セイリオスは小さな肩にそっと手を置いて、彼女を引き寄せた。
ほぼ3週間ぶりの触れあいだった。
 
【小牧】
一昨日は、セイリオスの誕生日でした。
恋物語での、セイリオスの誕生日ネタと日付を合わせるつもりだったのですが、
いつもながら、間に合いませんでした。
本当なら、とっくに一線を越えている予定でしたのに。
両想いになってから、更新が滞り始めたのは、
精神的な影響もあるのかしら(汗)?
 
 
 
 
 
眠り
その3
 
彼女と出会って以来、彼女のことを考えない日はなかった。
艶めかしい夢を見たこともあった。
柔らかな唇を知ってからは、仕事中にその感触を思い出し、にやけた顔を書類で隠したこともたびたびだった。(マジかよ)

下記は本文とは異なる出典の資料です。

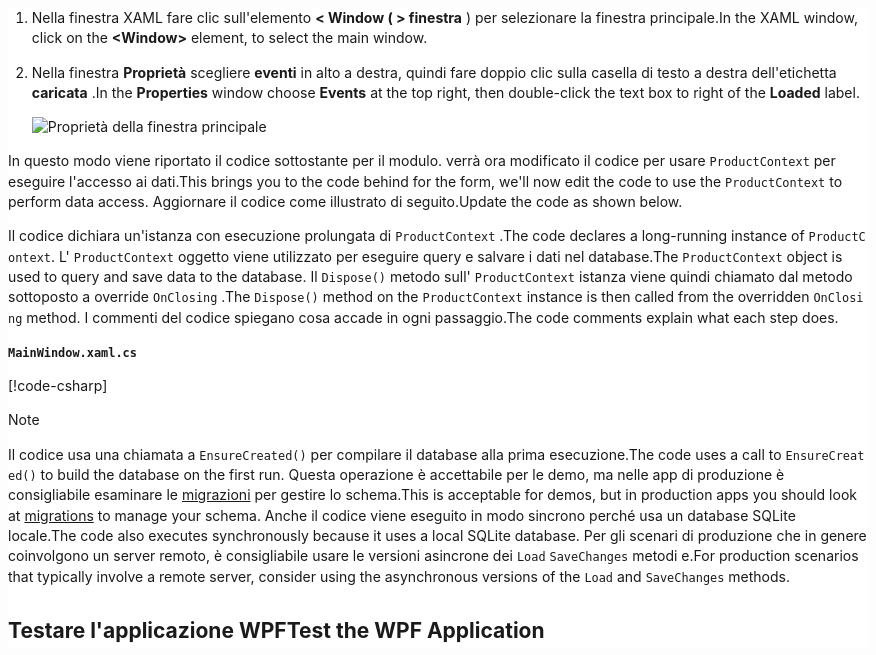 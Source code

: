 1. <span data-ttu-id="7ebbf-172">Nella finestra XAML fare clic sull'elemento **&lt; Window ( &gt; finestra** ) per selezionare la finestra principale.</span><span class="sxs-lookup"><span data-stu-id="7ebbf-172">In the XAML window, click on the **&lt;Window&gt;** element, to select the main window.</span></span>
1. <span data-ttu-id="7ebbf-173">Nella finestra **Proprietà** scegliere **eventi** in alto a destra, quindi fare doppio clic sulla casella di testo a destra dell'etichetta **caricata** .</span><span class="sxs-lookup"><span data-stu-id="7ebbf-173">In the **Properties** window choose **Events** at the top right, then double-click the text box to right of the **Loaded** label.</span></span>

    ![Proprietà della finestra principale](_static/wpf-tutorial-loaded.jpg)

<span data-ttu-id="7ebbf-175">In questo modo viene riportato il codice sottostante per il modulo. verrà ora modificato il codice per usare `ProductContext` per eseguire l'accesso ai dati.</span><span class="sxs-lookup"><span data-stu-id="7ebbf-175">This brings you to the code behind for the form, we'll now edit the code to use the `ProductContext` to perform data access.</span></span> <span data-ttu-id="7ebbf-176">Aggiornare il codice come illustrato di seguito.</span><span class="sxs-lookup"><span data-stu-id="7ebbf-176">Update the code as shown below.</span></span>

<span data-ttu-id="7ebbf-177">Il codice dichiara un'istanza con esecuzione prolungata di `ProductContext` .</span><span class="sxs-lookup"><span data-stu-id="7ebbf-177">The code declares a long-running instance of `ProductContext`.</span></span> <span data-ttu-id="7ebbf-178">L' `ProductContext` oggetto viene utilizzato per eseguire query e salvare i dati nel database.</span><span class="sxs-lookup"><span data-stu-id="7ebbf-178">The `ProductContext` object is used to query and save data to the database.</span></span> <span data-ttu-id="7ebbf-179">Il `Dispose()` metodo sull' `ProductContext` istanza viene quindi chiamato dal metodo sottoposto a override `OnClosing` .</span><span class="sxs-lookup"><span data-stu-id="7ebbf-179">The `Dispose()` method on the `ProductContext` instance is then called from the overridden `OnClosing` method.</span></span> <span data-ttu-id="7ebbf-180">I commenti del codice spiegano cosa accade in ogni passaggio.</span><span class="sxs-lookup"><span data-stu-id="7ebbf-180">The code comments explain what each step does.</span></span>

**`MainWindow.xaml.cs`**

[!code-csharp[](../../../samples/core/WPF/GetStartedWPF/GetStartedWPF/MainWindow.xaml.cs)]

> [!NOTE]
> <span data-ttu-id="7ebbf-181">Il codice usa una chiamata a `EnsureCreated()` per compilare il database alla prima esecuzione.</span><span class="sxs-lookup"><span data-stu-id="7ebbf-181">The code uses a call to `EnsureCreated()` to build the database on the first run.</span></span> <span data-ttu-id="7ebbf-182">Questa operazione è accettabile per le demo, ma nelle app di produzione è consigliabile esaminare le [migrazioni](xref:core/managing-schemas/migrations/index) per gestire lo schema.</span><span class="sxs-lookup"><span data-stu-id="7ebbf-182">This is acceptable for demos, but in production apps you should look at [migrations](xref:core/managing-schemas/migrations/index) to manage your schema.</span></span> <span data-ttu-id="7ebbf-183">Anche il codice viene eseguito in modo sincrono perché usa un database SQLite locale.</span><span class="sxs-lookup"><span data-stu-id="7ebbf-183">The code also executes synchronously because it uses a local SQLite database.</span></span> <span data-ttu-id="7ebbf-184">Per gli scenari di produzione che in genere coinvolgono un server remoto, è consigliabile usare le versioni asincrone dei `Load` `SaveChanges` metodi e.</span><span class="sxs-lookup"><span data-stu-id="7ebbf-184">For production scenarios that typically involve a remote server, consider using the asynchronous versions of the `Load` and `SaveChanges` methods.</span></span>

## <a name="test-the-wpf-application"></a><span data-ttu-id="7ebbf-185">Testare l'applicazione WPF</span><span class="sxs-lookup"><span data-stu-id="7ebbf-185">Test the WPF Application</span></span>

しかし、そうした我慢の日々は、もう少しで終わる……はずだった。
 
セイリオスはシルフィスと二人きりになったとき、理性を抑えられる自信はなかった。
彼女が荷物を解くか解かないかのうちに、手を出すつもりはなかったが、
良い雰囲気になったら、シルフィスの気持ちがどうでも、そのまま先に進んでしまうだろう、と予想していた。
だが、いざ、そういう場面になると、
シルフィスは想像以上に、幼かった。
セイリオスが引き寄せると、シルフィスは身をこわばらせ、まぶたをぎゅっと閉じた。
ただのキスではないことを、しっかりと自覚しているのは確かだ。
彼女の緊張が伝わってくる。
期待よりも不安、欲望よりも恐怖が勝っているのだ。
ここまで体が硬いと、初めての経験を台無しにする可能性が高い。
ましてや、セイリオスは我慢に我慢を重ねてきていただけに、欲求の最大値が新記録更新中なのである。
「シルフィス……」
思ってもみないことだったが、セイリオスはいったん退却を決意した。
「シルフィス、無理をしなくてもいいんだよ」
「だ、大丈夫です」
健気なシルフィスの言葉を聞くと、いっそう、彼女の純潔を奪うことに気が引けた。
「いや、もうしばらく様子を見よう」
セイリオスは、シルフィスから手を離した。
 
【小牧】
予告と大幅に違ってしまったことにお詫び申し上げます。